◆ **About this task**
Work through the entries below and show every line in which "following" is found.

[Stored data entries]
————————
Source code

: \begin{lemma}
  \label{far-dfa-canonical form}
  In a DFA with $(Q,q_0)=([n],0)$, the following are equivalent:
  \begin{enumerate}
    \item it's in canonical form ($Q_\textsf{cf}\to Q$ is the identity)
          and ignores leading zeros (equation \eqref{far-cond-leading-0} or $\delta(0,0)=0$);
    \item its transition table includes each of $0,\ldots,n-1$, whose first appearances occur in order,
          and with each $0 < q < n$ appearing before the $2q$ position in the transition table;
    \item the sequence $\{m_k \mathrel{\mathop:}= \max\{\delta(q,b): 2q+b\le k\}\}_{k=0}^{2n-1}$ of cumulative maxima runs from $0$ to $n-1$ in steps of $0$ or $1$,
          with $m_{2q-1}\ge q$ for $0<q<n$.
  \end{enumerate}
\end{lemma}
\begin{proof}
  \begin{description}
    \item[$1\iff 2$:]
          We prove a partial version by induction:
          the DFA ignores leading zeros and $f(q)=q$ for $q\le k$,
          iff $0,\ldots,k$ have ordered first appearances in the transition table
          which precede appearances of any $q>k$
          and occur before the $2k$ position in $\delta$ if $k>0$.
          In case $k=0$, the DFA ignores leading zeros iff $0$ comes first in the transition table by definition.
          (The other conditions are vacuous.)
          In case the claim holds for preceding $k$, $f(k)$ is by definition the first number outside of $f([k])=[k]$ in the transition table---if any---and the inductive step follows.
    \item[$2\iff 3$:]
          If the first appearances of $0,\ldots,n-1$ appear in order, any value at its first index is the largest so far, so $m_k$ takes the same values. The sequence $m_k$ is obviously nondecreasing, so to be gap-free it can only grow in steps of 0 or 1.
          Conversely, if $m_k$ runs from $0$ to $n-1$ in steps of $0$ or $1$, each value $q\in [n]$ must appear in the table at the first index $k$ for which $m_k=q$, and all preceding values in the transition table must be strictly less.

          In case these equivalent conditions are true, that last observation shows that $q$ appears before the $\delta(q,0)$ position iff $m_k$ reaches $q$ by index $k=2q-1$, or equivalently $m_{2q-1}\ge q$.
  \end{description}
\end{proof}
————————
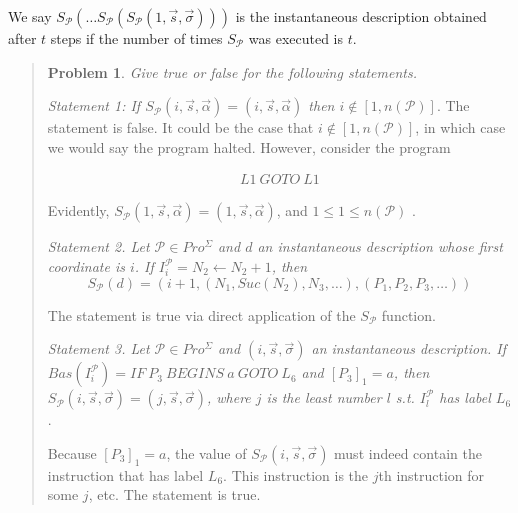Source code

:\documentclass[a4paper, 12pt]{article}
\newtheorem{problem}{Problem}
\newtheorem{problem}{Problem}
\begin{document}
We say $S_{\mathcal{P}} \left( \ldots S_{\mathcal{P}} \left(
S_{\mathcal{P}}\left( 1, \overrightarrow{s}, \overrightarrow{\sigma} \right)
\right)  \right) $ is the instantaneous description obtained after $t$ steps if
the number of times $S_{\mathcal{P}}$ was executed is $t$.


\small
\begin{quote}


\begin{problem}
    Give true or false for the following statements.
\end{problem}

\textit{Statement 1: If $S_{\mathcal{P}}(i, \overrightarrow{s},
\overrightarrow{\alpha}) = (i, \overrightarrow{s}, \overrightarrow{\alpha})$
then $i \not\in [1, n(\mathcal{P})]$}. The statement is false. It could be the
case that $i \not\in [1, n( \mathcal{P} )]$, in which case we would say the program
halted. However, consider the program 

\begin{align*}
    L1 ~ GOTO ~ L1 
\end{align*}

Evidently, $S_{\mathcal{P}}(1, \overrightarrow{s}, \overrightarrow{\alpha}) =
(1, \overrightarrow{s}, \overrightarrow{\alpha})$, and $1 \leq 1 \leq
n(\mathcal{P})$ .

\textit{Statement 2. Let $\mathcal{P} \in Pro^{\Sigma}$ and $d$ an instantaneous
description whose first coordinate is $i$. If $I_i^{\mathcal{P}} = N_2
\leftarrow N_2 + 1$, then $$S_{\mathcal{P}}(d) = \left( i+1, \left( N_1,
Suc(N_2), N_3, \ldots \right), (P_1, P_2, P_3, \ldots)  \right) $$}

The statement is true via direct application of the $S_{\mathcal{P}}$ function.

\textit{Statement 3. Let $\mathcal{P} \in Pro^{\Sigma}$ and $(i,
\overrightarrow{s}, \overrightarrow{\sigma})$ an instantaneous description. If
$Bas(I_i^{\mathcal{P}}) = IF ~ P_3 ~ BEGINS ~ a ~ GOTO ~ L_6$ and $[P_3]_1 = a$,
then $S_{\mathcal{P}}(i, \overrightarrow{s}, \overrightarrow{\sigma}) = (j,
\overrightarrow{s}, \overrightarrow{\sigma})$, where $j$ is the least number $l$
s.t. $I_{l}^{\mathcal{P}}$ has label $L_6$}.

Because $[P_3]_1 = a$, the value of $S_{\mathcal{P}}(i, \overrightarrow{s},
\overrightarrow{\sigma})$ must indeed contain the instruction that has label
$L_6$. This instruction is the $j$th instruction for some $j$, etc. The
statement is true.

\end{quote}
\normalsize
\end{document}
————————
◆ **Written answer**
  In a DFA with $(Q,q_0)=([n],0)$, the following are equivalent:
    Give true or false for the following statements.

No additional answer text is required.